La hija de Raúl Castro, cuyo nombre vale la pena recordar, por ser hija de quien es, se introduce cada vez más, por designio de su poder, en los espacio de la política. Su carácter extrovertido y frágil, denota una visible particularidad psicopática que, como su tío, el fallecido comandante, no puede ocultar. Es histérica. Le gusta ponderar las diferencias que solo ella puede ejercer. Se encumbra en defender a las víctimas (homosexuales y lesbianas) de su padre. Es “divertido” verla salir con ellos por las calles de La Habana a golpe de tambor y conga y hacer conferencias por todas partes del mundo. Por eso y más, se ha convertido en el rostro visible de la continuidad. Es el germen contagioso del castrismo a nivel internacional. La mujer que, a la inversa de su linaje machista, le pone una pizca de sazón feminista y tolerante al mejunje revolucionario.
Es, y eso se observa a simple vista, atinada. Domina las escenas donde concurre y le cae bien a los suyos. No es carisma, es curiosidad. De alguna manera, por las razones que sean, sus batallitas a favor de los homosexuales y tal, la catapultan a la aceptación, le abren camino, allí donde quiere llegar. Es la jugada perfecta para asegurarle a papá que los caminos para mantener a la revolución en el poder, no solo pasan por la confrontación política y los tiroteos a los cuarteles. Transita, porque lo que asegura su actuación, por pisar terrenos vulnerables y sensibles a los ojos del mundo. Es el guion de la tolerancia simulada, de las puertas que se abren a media y de un sistema, que al podrirse por dentro, muestra maquillado su desgaste en el rostro de una mujer.

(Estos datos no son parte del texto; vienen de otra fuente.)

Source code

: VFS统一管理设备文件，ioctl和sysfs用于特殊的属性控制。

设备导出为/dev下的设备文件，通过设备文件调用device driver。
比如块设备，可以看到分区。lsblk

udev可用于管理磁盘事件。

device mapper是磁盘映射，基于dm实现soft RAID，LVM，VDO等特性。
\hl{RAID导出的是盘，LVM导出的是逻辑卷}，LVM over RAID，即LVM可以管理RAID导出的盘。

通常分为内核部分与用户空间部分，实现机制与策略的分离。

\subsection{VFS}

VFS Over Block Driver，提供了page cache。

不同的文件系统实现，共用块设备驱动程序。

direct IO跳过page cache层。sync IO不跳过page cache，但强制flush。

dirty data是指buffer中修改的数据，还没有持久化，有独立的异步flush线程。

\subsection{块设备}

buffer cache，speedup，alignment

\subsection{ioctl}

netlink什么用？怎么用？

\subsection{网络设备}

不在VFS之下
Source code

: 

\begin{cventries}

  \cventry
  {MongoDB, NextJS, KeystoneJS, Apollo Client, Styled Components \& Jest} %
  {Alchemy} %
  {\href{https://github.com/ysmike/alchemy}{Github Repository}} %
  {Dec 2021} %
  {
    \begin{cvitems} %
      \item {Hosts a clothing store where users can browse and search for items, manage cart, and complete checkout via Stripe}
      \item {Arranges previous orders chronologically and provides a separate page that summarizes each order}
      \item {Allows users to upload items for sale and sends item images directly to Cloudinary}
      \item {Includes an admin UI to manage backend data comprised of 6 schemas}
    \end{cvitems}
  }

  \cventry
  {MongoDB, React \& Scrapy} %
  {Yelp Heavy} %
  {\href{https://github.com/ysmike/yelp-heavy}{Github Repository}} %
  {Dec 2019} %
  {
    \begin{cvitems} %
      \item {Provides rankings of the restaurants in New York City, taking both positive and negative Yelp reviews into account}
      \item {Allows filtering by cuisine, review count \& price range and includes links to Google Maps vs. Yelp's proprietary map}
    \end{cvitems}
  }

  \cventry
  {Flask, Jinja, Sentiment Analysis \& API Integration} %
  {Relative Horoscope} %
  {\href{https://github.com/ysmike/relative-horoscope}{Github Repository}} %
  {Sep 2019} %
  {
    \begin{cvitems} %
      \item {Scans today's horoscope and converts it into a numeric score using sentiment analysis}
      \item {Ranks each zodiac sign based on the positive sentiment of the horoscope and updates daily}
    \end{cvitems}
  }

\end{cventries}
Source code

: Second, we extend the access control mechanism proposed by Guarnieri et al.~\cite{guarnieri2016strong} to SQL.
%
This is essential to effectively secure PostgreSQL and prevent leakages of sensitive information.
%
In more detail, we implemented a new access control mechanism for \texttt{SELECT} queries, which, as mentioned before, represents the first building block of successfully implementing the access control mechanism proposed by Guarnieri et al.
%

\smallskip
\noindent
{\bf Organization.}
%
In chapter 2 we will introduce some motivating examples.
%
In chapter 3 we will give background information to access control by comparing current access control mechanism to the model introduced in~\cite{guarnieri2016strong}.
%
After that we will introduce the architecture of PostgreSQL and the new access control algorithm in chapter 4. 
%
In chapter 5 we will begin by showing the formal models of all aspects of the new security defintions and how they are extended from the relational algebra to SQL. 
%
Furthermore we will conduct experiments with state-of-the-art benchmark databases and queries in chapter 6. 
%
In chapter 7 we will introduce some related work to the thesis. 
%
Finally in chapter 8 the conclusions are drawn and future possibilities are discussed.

Las expresiones vulgares de la infanta Mariela Castro, en Madrid, pueden asombrar a quienes ignoran el poco talante de un proceso hecho por machos que hicieron del lenguaje un arma de combate. El propio Fidel, que articulaba sus discursos apasionadamente, estimulaba respuestas groseras desde el escenario asignado a la muchedumbre. La revolución cubana nunca ha tenido decencia porque se armaba (todavía lo hace) de epítetos degradantes para atacar a sus adversarios. El que transite una ruta diferente al castrato se convierte en víctima de un vocabulario soez diseñado para transgredir la moral de los demás.
El incidente con el reportero español y sus palabras: “…me pueden quitar al moco pegado que tengo aquí al lado”, tienen, desde todos los puntos de vistas, tres grandes lecturas. La primera, que deriva de su autoridad en Cuba, desnuda a una Mariela acostumbrada a dar órdenes y a que se cumplan. La otra, no menos importante, es que no esconde su desprecio por aquellos que están en los márgenes de su credo. La tercera, su enfado, la puede llevar al extremo de dar mordiscos utilizando las palabras, como primera señal, en vez de las uñas, como realmente quisiera.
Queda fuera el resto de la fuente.